Reproduce the opening lines of the listing below exactly, stopping after the line that contains "the local creations." and leaving out any pictures.

## Records provided
+---+

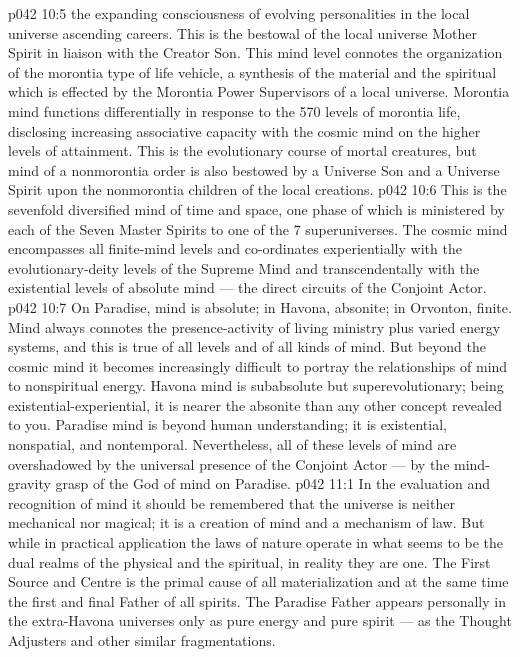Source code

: \vs p042 10:5 \bibnobreakspace {} the expanding consciousness of evolving personalities in the local universe ascending careers. This is the bestowal of the local universe Mother Spirit in liaison with the Creator Son. This mind level connotes the organization of the morontia type of life vehicle, a synthesis of the material and the spiritual which is effected by the Morontia Power Supervisors of a local universe. Morontia mind functions differentially in response to the 570 levels of morontia life, disclosing increasing associative capacity with the cosmic mind on the higher levels of attainment. This is the evolutionary course of mortal creatures, but mind of a nonmorontia order is also bestowed by a Universe Son and a Universe Spirit upon the nonmorontia children of the local creations.
\vs p042 10:6 \pc {} This is the sevenfold diversified mind of time and space, one phase of which is ministered by each of the Seven Master Spirits to one of the 7 superuniverses. The cosmic mind encompasses all finite\hyp{}mind levels and co\hyp{}ordinates experientially with the evolutionary\hyp{}deity levels of the Supreme Mind and transcendentally with the existential levels of absolute mind --- the direct circuits of the Conjoint Actor.
\vs p042 10:7 On Paradise, mind is absolute; in Havona, absonite; in Orvonton, finite. Mind always connotes the presence\hyp{}activity of living ministry plus varied energy systems, and this is true of all levels and of all kinds of mind. But beyond the cosmic mind it becomes increasingly difficult to portray the relationships of mind to nonspiritual energy. Havona mind is subabsolute but superevolutionary; being existential\hyp{}experiential, it is nearer the absonite than any other concept revealed to you. Paradise mind is beyond human understanding; it is existential, nonspatial, and nontemporal. Nevertheless, all of these levels of mind are overshadowed by the universal presence of the Conjoint Actor --- by the mind\hyp{}gravity grasp of the God of mind on Paradise.
\vs p042 11:1 In the evaluation and recognition of mind it should be remembered that the universe is neither mechanical nor magical; it is a creation of mind and a mechanism of law. But while in practical application the laws of nature operate in what seems to be the dual realms of the physical and the spiritual, in reality they are one. The First Source and Centre is the primal cause of all materialization and at the same time the first and final Father of all spirits. The Paradise Father appears personally in the extra\hyp{}Havona universes only as pure energy and pure spirit --- as the Thought Adjusters and other similar fragmentations.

+---+

## Result for this task
Source code

: \vs p042 10:5 \bibnobreakspace {} the expanding consciousness of evolving personalities in the local universe ascending careers. This is the bestowal of the local universe Mother Spirit in liaison with the Creator Son. This mind level connotes the organization of the morontia type of life vehicle, a synthesis of the material and the spiritual which is effected by the Morontia Power Supervisors of a local universe. Morontia mind functions differentially in response to the 570 levels of morontia life, disclosing increasing associative capacity with the cosmic mind on the higher levels of attainment. This is the evolutionary course of mortal creatures, but mind of a nonmorontia order is also bestowed by a Universe Son and a Universe Spirit upon the nonmorontia children of the local creations.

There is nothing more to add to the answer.